Cultura

Quién fue Romina Rivera Cruz, famosa niña violinista que falleció a los 9 años

La joven intérprete venezolana perdió la vida por complicaciones de fibrosis quística, en medio de severas denuncias por falta de atención médica especializada

Romina Rivera Cruz era un prodigio del violín. La niña venezolana destacó en el prestigioso sistema de orquestas de su país y su talento la llevó tan lejos como a presentarse en el Vaticano. Desafortunadamente, padecía de fibrosis quística, enfermedad genética degenerativa que afecta los pulmones y el sistema digestivo, lo que ocasionó su muerte prematura el pasado 16 de agosto, a los 9 años de edad.

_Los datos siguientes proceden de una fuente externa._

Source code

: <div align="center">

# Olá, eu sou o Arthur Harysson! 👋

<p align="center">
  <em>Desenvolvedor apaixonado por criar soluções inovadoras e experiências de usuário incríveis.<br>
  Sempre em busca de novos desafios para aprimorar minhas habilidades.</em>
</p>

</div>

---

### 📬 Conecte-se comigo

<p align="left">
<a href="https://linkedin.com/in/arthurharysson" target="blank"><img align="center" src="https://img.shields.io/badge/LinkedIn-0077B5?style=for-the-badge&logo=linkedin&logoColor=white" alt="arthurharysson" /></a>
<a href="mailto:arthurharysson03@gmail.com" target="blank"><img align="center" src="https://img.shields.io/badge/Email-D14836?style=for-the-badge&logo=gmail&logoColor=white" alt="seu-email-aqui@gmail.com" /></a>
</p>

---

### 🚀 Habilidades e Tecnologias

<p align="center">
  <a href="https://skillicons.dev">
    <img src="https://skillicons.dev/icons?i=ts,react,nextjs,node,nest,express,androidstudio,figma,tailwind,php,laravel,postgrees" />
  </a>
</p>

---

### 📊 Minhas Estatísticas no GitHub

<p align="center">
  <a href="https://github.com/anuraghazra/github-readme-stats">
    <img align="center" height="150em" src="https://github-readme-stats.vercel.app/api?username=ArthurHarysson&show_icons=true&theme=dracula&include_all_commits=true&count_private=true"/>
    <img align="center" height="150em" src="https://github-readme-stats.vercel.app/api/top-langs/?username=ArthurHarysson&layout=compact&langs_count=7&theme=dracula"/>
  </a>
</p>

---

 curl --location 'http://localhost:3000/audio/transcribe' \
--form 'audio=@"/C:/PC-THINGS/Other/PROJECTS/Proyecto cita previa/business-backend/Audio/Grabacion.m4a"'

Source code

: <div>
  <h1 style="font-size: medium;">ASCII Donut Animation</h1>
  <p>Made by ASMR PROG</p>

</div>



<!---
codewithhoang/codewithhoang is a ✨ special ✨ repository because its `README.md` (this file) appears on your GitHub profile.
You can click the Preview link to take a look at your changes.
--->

Su deceso ha llamado la atención sobre las dificultades del sistema sanitario de Venezuela e incluso la indignación, debido a reclamos de su madre, Claribeth Cruz, quien ha denunciado públicamente negligencia médica.

El deterioro de su salud obligó a su familia a internarla en el Hospital Dr. Jesús María Casal Ramos, ubicado en las ciudades gemelas de Acarigua-Araure. Allí permaneció durante diez días enfrentando complicaciones severas derivadas de su condición. Según el testimonio de su madre, el centro asistencial carecía de las condiciones mínimas y del personal capacitado para tratar una patología de esta complejidad.

Claribeth Cruz detalló que los médicos de guardia desconocían los protocolos para el manejo de la fibrosis quística. Además, denunció que el personal del hospital impidió la intervención de la neumóloga de cabecera que trataba a la niña en una unidad especializada en Barquisimeto, lo que dejó a la paciente a merced de decisiones médicas que la familia consideró erráticas.

Durante su estancia en el recinto, la niña fue sometida a múltiples estudios y procedimientos sin un rumbo terapéutico claro. Esta serie de intervenciones terminó por descompensar su frágil estado físico, acelerando el desenlace fatal y motivando a su entorno a hacer públicas las graves carencias del sistema de salud local.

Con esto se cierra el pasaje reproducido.